Information given START

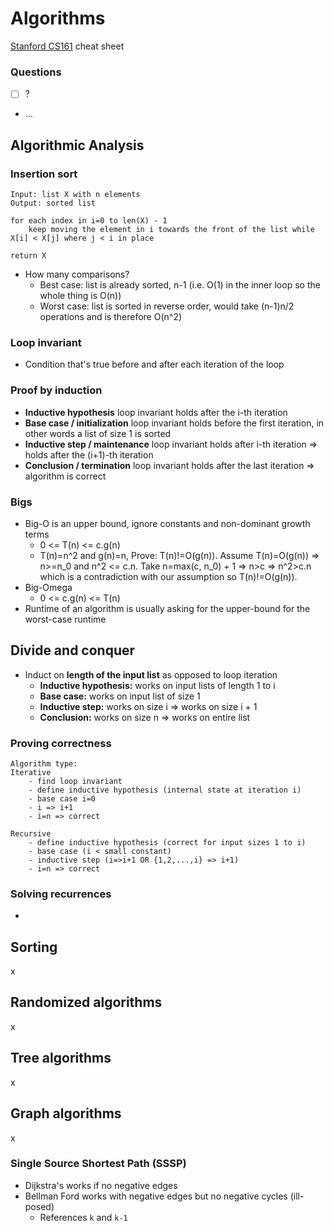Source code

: # Algorithms
[Stanford CS161](http://cs161.stanford.edu/) cheat sheet

### Questions
- [ ] ?
- ...

## Algorithmic Analysis
### Insertion sort
```
Input: list X with n elements
Output: sorted list

for each index in i=0 to len(X) - 1
	keep moving the element in i towards the front of the list while X[i] < X[j] where j < i in place

return X
```
- How many comparisons?
	- Best case: list is already sorted, n-1 (i.e. O(1) in the inner loop so the whole thing is O(n))
	- Worst case: list is sorted in reverse order, would take (n-1)n/2 operations and is therefore O(n^2)

### Loop invariant
- Condition that's true before and after each iteration of the loop

### Proof by induction
- **Inductive hypothesis** loop invariant holds after the i-th iteration
- **Base case / initialization** loop invariant holds before the first iteration, in other words a list of size 1 is sorted
- **Inductive step / maintenance** loop invariant holds after i-th iteration => holds after the (i+1)-th iteration
- **Conclusion / termination** loop invariant holds after the last iteration => algorithm is correct

### Bigs
- Big-O is an upper bound, ignore constants and non-dominant growth terms
	- 0 <= T(n) <= c.g(n)
	- T(n)=n^2 and g(n)=n, Prove: T(n)!=O(g(n)). Assume T(n)=O(g(n)) => n>=n_0 and n^2 <= c.n. Take n=max(c, n_0) + 1 => n>c => n^2>c.n which is a contradiction with our assumption so T(n)!=O(g(n)).
- Big-Omega
	- 0 <= c.g(n) <= T(n)
- Runtime of an algorithm is usually asking for the upper-bound for the worst-case runtime

## Divide and conquer
- Induct on __length of the input list__ as opposed to loop iteration
	- **Inductive hypothesis:** works on input lists of length 1 to i
	- **Base case:** works on input list of size 1
	- **Inductive step:** works on size i => works on size i + 1
	- **Conclusion:** works on size n => works on entire list

### Proving correctness
```
Algorithm type:
Iterative
	- find loop invariant
	- define inductive hypothesis (internal state at iteration i)
	- base case i=0
	- i => i+1
	- i=n => correct

Recursive
	- define inductive hypothesis (correct for input sizes 1 to i)
	- base case (i < small constant)
	- inductive step (i=>i+1 OR {1,2,...,i} => i+1)
	- i=n => correct
```

### Solving recurrences
- 

## Sorting
x

## Randomized algorithms
x

## Tree algorithms
x

## Graph algorithms
x

### Single Source Shortest Path (SSSP)
- Dijkstra's works if no negative edges
- Bellman Ford works with negative edges but no negative cycles (ill-posed)
	- References `k` and `k-1`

Information given END

Using the material above, transcribe exactly the lines from the line with "- **Inductive hypothesis**" to the line with "- 0 <= T(n) <= c.g(n)"; both count, and nothing else goes in.

> _Solution to this exercise_:
- **Inductive hypothesis** loop invariant holds after the i-th iteration
- **Base case / initialization** loop invariant holds before the first iteration, in other words a list of size 1 is sorted
- **Inductive step / maintenance** loop invariant holds after i-th iteration => holds after the (i+1)-th iteration
- **Conclusion / termination** loop invariant holds after the last iteration => algorithm is correct

### Bigs
- Big-O is an upper bound, ignore constants and non-dominant growth terms
	- 0 <= T(n) <= c.g(n)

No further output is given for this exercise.